We’re back online and have many stories to catch you up on. In our last real post, we were in Chile so that’s where we’ll pick up…
First of all, let me start off by stressing that there was no premeditated hitchhiking in our transportation plan for Chilean wine country. Our pousada in Isla de Yáquil (about 8km outside of Santa Cruz) had two mountain bikes for ready and waiting just for us. And I was excited about riding bikes through the country roads of Colchagua Valley, going from one wine tasting to the next, meeting people, getting exercise and fresh air, and just having an all around good time. In the days before our arrival, I imagined us and our wheels riding around with the soundtrack of the wicked witch from Wizard of Oz in my head. (I don’t know why my head chose that particular song, but I was going to let my imagination run with it.)
Our other transportation option: take a cab. But from the moment we arrived in Santa Cruz proper, we felt like we were scammed by the taxi network. There are two different kinds: black cabs are private taxis (meaning they can pretty much charge you what every they want and do) and yellow ones are “collectives” (meaning they will generally charge a fraction of what the private cabs do but you share them with other people). Neither kind of taxi has a meter and after spending a few days there, we were never able to get a clear answer on how much the ride would cost us, even when our pousada host was the one giving us the information. That kind of service is one that we always want to avoid.
But no biggie, we had bikes and we were going to use them.
On our first day of riding around, we successfully made it to two wineries, drank some good wine, had fun chatting up the local kids in the tasting rooms and even experienced our first earthquake. (Ok it was really only a small aftershock that lasted for about 15 seconds and I could hear the rattling more than feel anything. But to us it was an earthquake.)
It wasn’t until we had to bike home that our transportation option became an issue. You see, we biked about 4.5km to the first stop, another 1km or so to another vineyard that was still in repairs from last year’s earthquake, and another 4-5km to our next and final stop. We thought we were smart by getting directions for a short cut through the vineyards but it was still a good 8km home. It was getting dark and I was getting tired. I kept fighting with my bag all day when I tried to ride. I just wanted to get home. At one point Nellu even started singing the Wizard of Oz theme to try to boost morale. I just shouted back in my snotty voice, “It’s not working.”

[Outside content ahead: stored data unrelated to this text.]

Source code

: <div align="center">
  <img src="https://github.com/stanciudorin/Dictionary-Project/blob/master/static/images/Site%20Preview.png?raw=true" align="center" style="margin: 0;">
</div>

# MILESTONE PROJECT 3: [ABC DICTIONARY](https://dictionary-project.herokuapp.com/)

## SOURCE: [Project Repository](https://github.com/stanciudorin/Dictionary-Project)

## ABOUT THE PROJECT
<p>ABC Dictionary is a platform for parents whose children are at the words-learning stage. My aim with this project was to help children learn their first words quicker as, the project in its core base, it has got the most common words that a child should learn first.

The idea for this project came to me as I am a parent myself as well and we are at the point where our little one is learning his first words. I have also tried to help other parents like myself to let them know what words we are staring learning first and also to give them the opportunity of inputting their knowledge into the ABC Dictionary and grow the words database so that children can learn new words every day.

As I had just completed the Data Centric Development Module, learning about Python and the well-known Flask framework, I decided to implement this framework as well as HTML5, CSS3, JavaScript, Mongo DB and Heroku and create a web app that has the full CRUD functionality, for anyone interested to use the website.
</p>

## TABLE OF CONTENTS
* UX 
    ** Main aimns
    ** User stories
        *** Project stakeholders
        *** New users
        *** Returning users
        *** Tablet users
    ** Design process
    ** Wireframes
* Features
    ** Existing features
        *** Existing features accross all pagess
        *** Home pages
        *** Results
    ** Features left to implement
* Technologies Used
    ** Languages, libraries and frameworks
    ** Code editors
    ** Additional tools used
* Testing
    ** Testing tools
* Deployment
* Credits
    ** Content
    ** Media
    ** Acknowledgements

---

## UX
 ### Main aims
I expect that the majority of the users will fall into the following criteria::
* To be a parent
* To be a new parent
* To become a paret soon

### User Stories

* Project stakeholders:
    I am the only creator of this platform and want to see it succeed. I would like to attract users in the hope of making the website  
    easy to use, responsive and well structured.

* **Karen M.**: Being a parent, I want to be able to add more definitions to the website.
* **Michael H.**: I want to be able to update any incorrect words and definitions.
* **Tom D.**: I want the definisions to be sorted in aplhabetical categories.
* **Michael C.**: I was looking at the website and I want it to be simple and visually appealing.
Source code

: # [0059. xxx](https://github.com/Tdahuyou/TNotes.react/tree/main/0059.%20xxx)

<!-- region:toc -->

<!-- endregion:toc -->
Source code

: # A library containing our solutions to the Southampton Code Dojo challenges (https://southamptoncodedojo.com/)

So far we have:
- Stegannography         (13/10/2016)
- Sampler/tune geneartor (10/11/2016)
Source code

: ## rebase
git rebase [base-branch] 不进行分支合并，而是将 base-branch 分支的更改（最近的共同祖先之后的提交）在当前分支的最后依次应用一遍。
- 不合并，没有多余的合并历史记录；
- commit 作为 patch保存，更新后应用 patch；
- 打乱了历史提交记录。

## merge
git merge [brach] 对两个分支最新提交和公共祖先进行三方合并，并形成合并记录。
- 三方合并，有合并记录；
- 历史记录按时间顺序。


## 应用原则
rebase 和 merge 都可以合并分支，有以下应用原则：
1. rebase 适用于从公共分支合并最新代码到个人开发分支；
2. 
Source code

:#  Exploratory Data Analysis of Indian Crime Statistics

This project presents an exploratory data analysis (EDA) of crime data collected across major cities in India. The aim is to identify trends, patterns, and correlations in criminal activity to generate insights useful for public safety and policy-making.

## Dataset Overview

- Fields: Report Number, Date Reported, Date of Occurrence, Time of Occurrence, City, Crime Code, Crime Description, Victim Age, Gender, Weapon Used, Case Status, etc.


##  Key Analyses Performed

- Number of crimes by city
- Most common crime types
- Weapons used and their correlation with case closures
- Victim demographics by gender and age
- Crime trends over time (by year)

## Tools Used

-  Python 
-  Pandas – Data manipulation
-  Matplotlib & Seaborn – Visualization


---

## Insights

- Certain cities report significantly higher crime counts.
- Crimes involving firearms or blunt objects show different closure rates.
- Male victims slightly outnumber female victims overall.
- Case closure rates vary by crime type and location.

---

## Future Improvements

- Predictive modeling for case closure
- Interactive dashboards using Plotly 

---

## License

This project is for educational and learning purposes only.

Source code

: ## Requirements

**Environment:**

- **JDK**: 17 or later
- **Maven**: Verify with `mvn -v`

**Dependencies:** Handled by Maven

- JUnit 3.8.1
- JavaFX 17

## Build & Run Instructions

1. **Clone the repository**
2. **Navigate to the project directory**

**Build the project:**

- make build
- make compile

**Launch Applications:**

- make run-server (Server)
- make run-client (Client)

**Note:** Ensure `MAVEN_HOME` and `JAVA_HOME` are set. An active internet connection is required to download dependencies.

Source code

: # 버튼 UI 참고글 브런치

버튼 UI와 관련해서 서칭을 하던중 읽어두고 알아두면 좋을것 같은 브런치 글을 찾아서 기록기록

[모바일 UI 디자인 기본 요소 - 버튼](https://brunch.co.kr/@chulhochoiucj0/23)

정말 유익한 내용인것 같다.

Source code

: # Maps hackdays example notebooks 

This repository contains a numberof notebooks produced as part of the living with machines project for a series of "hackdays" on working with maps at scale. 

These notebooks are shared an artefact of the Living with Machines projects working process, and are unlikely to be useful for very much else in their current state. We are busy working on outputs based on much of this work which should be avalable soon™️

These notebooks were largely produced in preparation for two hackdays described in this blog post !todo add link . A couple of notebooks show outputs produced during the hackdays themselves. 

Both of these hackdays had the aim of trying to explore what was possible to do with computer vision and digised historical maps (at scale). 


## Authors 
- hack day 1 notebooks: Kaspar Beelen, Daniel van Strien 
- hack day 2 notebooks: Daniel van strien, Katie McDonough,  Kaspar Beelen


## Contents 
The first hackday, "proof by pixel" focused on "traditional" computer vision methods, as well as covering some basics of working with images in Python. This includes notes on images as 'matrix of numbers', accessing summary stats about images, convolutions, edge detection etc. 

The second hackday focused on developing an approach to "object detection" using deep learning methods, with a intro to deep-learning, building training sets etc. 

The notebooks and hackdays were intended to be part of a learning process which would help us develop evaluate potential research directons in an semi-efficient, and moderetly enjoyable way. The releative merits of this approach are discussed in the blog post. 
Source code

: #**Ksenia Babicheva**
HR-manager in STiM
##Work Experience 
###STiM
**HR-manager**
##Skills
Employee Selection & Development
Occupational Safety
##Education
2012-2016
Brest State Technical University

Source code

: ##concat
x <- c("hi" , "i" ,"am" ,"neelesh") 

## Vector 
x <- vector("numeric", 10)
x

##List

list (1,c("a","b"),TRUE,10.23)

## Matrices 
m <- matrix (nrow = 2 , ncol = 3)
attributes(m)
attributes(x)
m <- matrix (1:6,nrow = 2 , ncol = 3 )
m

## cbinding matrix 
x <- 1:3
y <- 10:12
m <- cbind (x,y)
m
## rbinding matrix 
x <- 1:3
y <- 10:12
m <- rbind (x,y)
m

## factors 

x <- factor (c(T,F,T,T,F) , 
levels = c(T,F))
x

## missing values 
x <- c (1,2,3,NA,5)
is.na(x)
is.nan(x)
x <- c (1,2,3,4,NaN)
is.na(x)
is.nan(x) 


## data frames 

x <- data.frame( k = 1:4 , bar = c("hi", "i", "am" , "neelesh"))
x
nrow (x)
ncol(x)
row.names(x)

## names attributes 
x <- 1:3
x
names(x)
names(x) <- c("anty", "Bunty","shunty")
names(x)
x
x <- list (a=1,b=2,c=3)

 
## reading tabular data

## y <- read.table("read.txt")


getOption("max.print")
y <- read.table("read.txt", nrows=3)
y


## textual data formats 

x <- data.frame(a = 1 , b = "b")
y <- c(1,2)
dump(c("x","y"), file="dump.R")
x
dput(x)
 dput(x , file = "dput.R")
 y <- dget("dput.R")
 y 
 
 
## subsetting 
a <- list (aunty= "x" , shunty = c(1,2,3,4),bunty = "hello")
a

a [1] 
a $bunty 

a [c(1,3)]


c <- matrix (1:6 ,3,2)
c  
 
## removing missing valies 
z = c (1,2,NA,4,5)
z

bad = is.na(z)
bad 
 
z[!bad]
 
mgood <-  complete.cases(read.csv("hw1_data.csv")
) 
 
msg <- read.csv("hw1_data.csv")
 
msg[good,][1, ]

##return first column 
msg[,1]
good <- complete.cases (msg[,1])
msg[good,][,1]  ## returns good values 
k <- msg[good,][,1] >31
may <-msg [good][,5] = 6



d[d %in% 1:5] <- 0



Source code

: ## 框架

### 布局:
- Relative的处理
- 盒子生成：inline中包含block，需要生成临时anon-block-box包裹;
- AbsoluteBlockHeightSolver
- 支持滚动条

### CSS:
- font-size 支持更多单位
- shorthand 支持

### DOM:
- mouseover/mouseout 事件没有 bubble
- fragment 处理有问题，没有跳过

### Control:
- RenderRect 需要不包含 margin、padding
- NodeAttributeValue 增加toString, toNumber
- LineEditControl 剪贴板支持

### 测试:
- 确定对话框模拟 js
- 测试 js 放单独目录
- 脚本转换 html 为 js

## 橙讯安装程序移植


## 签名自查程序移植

We made it home of course. We always do. A little sore but in one piece. But we needed a new strategy for Day 2.
Nellu was unconvinced that we could actually make it to more than one winery our second day. But I was resolute. We had come all the way down to Colchagua Valley to taste some good wine! So we got our map, picked a place that one of the vineyards had recommended and asked our hostess to call us a collective taxi.
Usually it was about $2 for us to get into town in Santa Cruz. We were going about the same distance it had to be about the same price, right? Wrong! It cost us $14 and we still don’t know why.
We were pissed that we’d been tricked again by the wacky cab system. But after a wonderful time at our first tasting of the day, we decided that we were up for one more.
We ended up walking to our next stop, well walking and hitchhiking.
It first dawned on me that we could hitchhike when we were about 1km into 6.5km walk on a street just off the main drag. (We thought we maybe could get a bus!?). So when a gas delivery truck stopped about 10 feet ahead of us, I thought it was fate. Turned out, the driver just stopped to check his cell. He looked a little surprised when I asked (especially in English) but he gave us a ride down the road. When we got out I turned to Nellu and said, “Don’t tell my mother about this.” And we both swore that we wouldn’t do that again.
We went on to have a fun tasting at Vina Montes and put the experience behind us.
Or so we thought. When our second opportunity to hitchhike came up, neither of us flinched. A man in a grayish-pick up truck offered to drive us all the way back to Santa Cruz, which was really quite the boon. We sat in the back seat of the pickup’s cab (like that really made it safe) and the man cheerfully refused to accept the money that Nellu offered for his services. AND! We got back into town in time to visit Colchagua Museum before it closed.
Would we do it again – hitchhike through wine country? Probably not. But the real moral of this story is: when in wine country, rent a car!